Plain-text document sources
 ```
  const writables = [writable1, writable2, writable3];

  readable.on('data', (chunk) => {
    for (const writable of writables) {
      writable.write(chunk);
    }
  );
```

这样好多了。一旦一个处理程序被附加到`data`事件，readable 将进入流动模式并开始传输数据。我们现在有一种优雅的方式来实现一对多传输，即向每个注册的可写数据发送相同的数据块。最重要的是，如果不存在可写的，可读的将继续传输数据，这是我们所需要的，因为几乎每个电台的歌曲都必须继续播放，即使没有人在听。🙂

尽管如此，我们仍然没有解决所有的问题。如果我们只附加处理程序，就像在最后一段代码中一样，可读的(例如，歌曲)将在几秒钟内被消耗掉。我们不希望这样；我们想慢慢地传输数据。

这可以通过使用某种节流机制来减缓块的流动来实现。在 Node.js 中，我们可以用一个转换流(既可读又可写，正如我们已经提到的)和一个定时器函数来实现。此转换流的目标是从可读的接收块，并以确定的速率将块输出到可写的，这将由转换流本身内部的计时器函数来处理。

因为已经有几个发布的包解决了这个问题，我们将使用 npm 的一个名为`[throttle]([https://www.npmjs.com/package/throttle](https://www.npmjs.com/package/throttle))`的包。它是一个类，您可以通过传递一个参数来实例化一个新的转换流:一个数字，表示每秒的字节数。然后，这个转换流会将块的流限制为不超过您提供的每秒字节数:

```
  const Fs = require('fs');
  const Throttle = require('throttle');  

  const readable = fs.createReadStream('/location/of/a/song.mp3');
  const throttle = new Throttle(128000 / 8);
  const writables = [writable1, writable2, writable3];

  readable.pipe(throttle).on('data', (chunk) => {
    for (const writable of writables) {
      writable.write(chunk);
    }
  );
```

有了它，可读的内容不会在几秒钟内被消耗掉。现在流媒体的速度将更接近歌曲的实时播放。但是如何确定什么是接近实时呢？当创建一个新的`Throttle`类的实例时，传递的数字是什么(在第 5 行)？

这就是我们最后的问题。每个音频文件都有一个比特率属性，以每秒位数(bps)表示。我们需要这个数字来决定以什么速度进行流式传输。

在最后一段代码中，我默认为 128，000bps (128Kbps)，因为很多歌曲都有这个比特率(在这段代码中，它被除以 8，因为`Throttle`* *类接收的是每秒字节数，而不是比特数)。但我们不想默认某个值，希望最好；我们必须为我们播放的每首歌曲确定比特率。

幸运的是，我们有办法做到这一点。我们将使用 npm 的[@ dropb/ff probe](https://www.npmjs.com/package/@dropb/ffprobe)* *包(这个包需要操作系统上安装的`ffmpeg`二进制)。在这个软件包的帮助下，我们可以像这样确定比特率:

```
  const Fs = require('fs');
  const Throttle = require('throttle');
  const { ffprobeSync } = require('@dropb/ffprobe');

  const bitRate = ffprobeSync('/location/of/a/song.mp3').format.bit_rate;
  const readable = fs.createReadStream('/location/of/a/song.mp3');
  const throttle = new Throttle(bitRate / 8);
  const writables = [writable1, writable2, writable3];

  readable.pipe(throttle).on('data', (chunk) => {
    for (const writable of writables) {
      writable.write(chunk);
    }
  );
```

• [Requirement]:
Your response should contain each line of the entries above that holds the string "dropb".

• [Completed exercise]:
幸运的是，我们有办法做到这一点。我们将使用 npm 的[@ dropb/ff probe](https://www.npmjs.com/package/@dropb/ffprobe)* *包(这个包需要操作系统上安装的`ffmpeg`二进制)。在这个软件包的帮助下，我们可以像这样确定比特率:
  const { ffprobeSync } = require('@dropb/ffprobe');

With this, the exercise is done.